Artigianato italiano イタリアの工芸品

イタリアは地中海に面したイタリア半島と、シチリア島やサルデーニャ島など約90の島々から成り、北の国境沿いはアルプス山脈が東西に弧を描いています。古代ローマ帝国発祥の地で、476年に西ローマ帝国が滅亡後、多くの都市国家の興亡を経て、1861年にイタリア王国が成立。1946年、国民投票によって王政が廃止され、共和制へと移行しました。

イタリアは20の州(レジョーネ)の下に100以上の県(プロヴィンシア)、更には市町村にあたる約8,000のコムーネより成り立っています。

概ねイタリア北部は工業、南部は農業を中心とした経済で発達してきましたが、コムーネの中にはかつての都市国家の歴史を受け継いだ地域が多く、都市ごとに見ていくとそれぞれが独自に特徴的な伝統産業を発展させてきていることがよくわかります。

国際的ファッションの中心地・ミラノ

北部イタリア最大の工業都市であるミラノは、国際的ファッションの中心地です。ヨーロッパの繊維・服飾産業は、歴史的にはオランダ、英国、ドイツ、フランスなどが中心で、イタリアが隆盛を極めるようになったのは、高度経済成長を遂げた1900年代後半からでした。

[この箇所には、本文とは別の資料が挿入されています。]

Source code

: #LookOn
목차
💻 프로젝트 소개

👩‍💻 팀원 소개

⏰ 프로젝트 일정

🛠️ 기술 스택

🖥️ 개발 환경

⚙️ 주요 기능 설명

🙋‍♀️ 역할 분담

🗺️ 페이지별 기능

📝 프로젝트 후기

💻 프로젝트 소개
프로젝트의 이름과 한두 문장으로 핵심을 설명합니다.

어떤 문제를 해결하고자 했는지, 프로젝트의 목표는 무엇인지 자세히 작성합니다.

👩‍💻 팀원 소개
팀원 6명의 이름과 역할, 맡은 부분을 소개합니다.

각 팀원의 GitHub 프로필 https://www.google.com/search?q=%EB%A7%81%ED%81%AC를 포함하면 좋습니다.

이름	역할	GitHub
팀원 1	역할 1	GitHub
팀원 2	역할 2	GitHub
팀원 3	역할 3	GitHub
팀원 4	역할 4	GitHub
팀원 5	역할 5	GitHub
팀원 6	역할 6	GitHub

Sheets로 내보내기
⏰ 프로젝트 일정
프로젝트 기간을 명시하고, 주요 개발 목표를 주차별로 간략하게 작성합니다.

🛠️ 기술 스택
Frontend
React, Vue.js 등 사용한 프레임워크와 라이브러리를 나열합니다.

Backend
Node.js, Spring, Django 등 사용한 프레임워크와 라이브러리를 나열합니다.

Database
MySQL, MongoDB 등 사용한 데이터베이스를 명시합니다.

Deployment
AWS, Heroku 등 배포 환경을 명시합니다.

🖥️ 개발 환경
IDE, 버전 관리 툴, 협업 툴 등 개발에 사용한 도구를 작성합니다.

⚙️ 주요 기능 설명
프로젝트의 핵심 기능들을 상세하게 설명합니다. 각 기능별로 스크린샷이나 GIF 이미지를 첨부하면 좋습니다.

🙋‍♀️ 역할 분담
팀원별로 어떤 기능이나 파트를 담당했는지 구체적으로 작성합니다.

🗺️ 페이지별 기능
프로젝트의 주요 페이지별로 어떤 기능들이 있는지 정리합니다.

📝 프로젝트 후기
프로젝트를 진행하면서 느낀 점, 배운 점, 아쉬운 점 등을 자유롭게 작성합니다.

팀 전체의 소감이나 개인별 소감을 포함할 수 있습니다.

【イッケンドルフ ミラノ】一枚の紙に起こされたアーティストやデザイナーの独創的なアイデアを、吹きガラス職人にまで落とし込むことで、熟練の技術とモダンデザインの融合を実現した製品づくりを行います。他に類を見ない、暮らしを愉しむためのガラスが生み出されています。

1978年に服飾ブランドのプレタポルテ発表会「ミラノ・コレクション」が始まると、パリやニューヨークと並んで最新ファッションの発信地として注目されるようになります。デザインや機能など高い生産技術で国際競争力を堅持することに成功し、“Made in Italy”(イタリア製)は「質の高さ」の代名詞として認知されるようになりました。

手工芸製品の中心地・フィレンツェ

繊維・服飾産業と同様、他の国々との競争で高い価値を持つことに成功した物に、靴や鞄などの革製品や、彫刻、家具などの木製品があげられます。

ルネサンスの発祥地で手工芸製品の中心地でもあるフィレンツェでは、トスカーナ地方の熟練した職人たちが作り上げる上質の製品を通じて、イタリアの伝統手工芸を世界に轟かせました。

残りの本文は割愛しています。